Yorkshire—Coast & Moorland Scenes eBook

This eBook from the Gutenberg Project consists of approximately 89 pages of information about Yorkshire—Coast & Moorland Scenes.

As soon as the abbey and the jet-sellers are left behind, you pass a farm, and come out on a great expanse of close-growing smooth turf, where the whole world seems to be made up of grass and sky.  The footpath goes close to the edge of the cliff; in some places it has gone too close, and has disappeared altogether.  But these diversions can be avoided without spoiling the magnificent glimpses of the rock-strewn beach nearly 200 feet below.  From above Saltwick Bay there is a grand view across the level grass to Whitby Abbey, standing out alone on the green horizon.  Down below, Saltwick Nab runs out a bare black arm into the sea, which even in the calmest weather angrily foams along the windward side.  Beyond the sturdy lighthouse that shows itself a dazzling white against the hot blue of the heavens commence the innumerable gullies.  Each one has its trickling stream, and bushes and low trees grow to the limits of the shelter afforded by the ravines; but in the open there is nothing higher than the waving corn or the stone walls dividing the pastures—­a silent testimony to the power of the north-east wind.  The village of Hawsker, with its massive though modern church, can be seen across the fields towards the west, but it does not offer sufficient attractions to divert you from the cliffs, unless you have a desire to see in one or two of the fields, gateways and rubbing-posts formed of whales’ jaws, suggestive of the days when Whitby carried on a thriving trade with the great cetaceans.  To enjoy this magnificent coast scenery, there must be plenty of time to linger in those places where it seems impossible not to fling yourself on the long brown grass and listen to the droning of insects and the sound of the waves down below.  At certain times of the day the most striking colours are seen among the sunlit rocks, and the boldness of the outlines of overhanging strata and great projecting shoulders are a continual surprise.

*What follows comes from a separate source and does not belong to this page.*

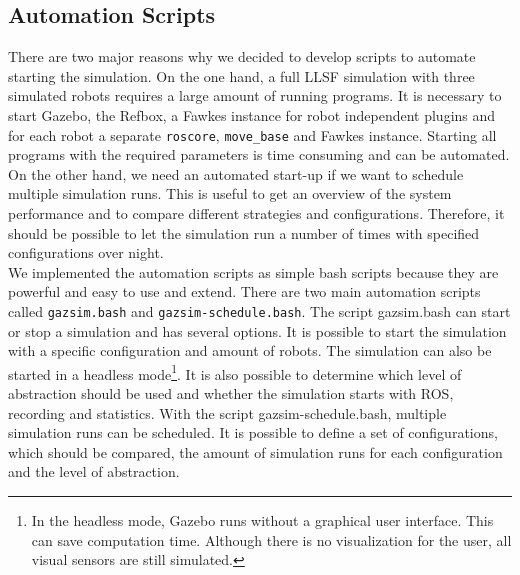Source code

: \subsection{Automation Scripts}
There are two major reasons why we decided to develop scripts to automate starting the simulation. On the one hand, a full LLSF simulation with three simulated robots requires a large amount of running programs. It is necessary to start Gazebo, the Refbox, a Fawkes instance for robot independent plugins and for each robot a separate \texttt{roscore}, \texttt{move\_base} and Fawkes instance. Starting all programs with the required parameters is time consuming and can be automated. On the other hand, we need an automated start-up if we want to schedule multiple simulation runs. This is useful to get an overview of the system performance and to compare different strategies and configurations. Therefore, it should be possible to let the simulation run a number of times with specified configurations over night.\\
We implemented the automation scripts as simple bash scripts because they are powerful and easy to use and extend. There are two main automation scripts called \texttt{gazsim.bash} and \texttt{gazsim-schedule.bash}. The script gazsim.bash can start or stop a simulation and has several options. It is possible to start the simulation with a specific configuration and amount of robots. The simulation can also be started in a headless mode\footnote{In the headless mode, Gazebo runs without a graphical user interface. This can save computation time. Although there is no visualization for the user, all visual sensors are still simulated.}. It is also possible to determine which level of abstraction should be used and whether the simulation starts with ROS, recording and statistics. With the script gazsim-schedule.bash, multiple simulation runs can be scheduled. It is possible to define a set of configurations, which should be compared, the amount of simulation runs for each configuration and the level of abstraction.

After rounding the North Cheek, the whole of Robin Hood’s Bay is suddenly laid before you.  I well remember my first view of the wide sweep of sea, which lay like a blue carpet edged with white, and the high escarpments of rock that were in deep purple shade, except where the afternoon sun turned them into the brightest greens and umbers.  Three miles away, but seemingly very much closer, was the bold headland of the Peak, and more inland was Stoupe Brow, with Robin Hood’s Butts on the hill-top.  The fable connected with the outlaw is scarcely worth repeating, but on the site of these butts urns have been dug up, and are now to be found in Scarborough Museum.  The Bay Town is hidden away in a most astonishing fashion, for, until you have almost reached the two bastions which guard the way up from the beach, there is nothing to be seen of the charming old place.  If you approach by the road past the railway-station it is the same, for only garishly new hotels and villas are to be seen on the high ground, and not a vestige of the fishing-town can be discovered.  But the road to the bay at last begins to drop down very steeply, and the first old roofs appear.  The path at the side of the road develops into a very long series of steps, and in a few minutes the narrow street, flanked by very tall houses, has swallowed you up.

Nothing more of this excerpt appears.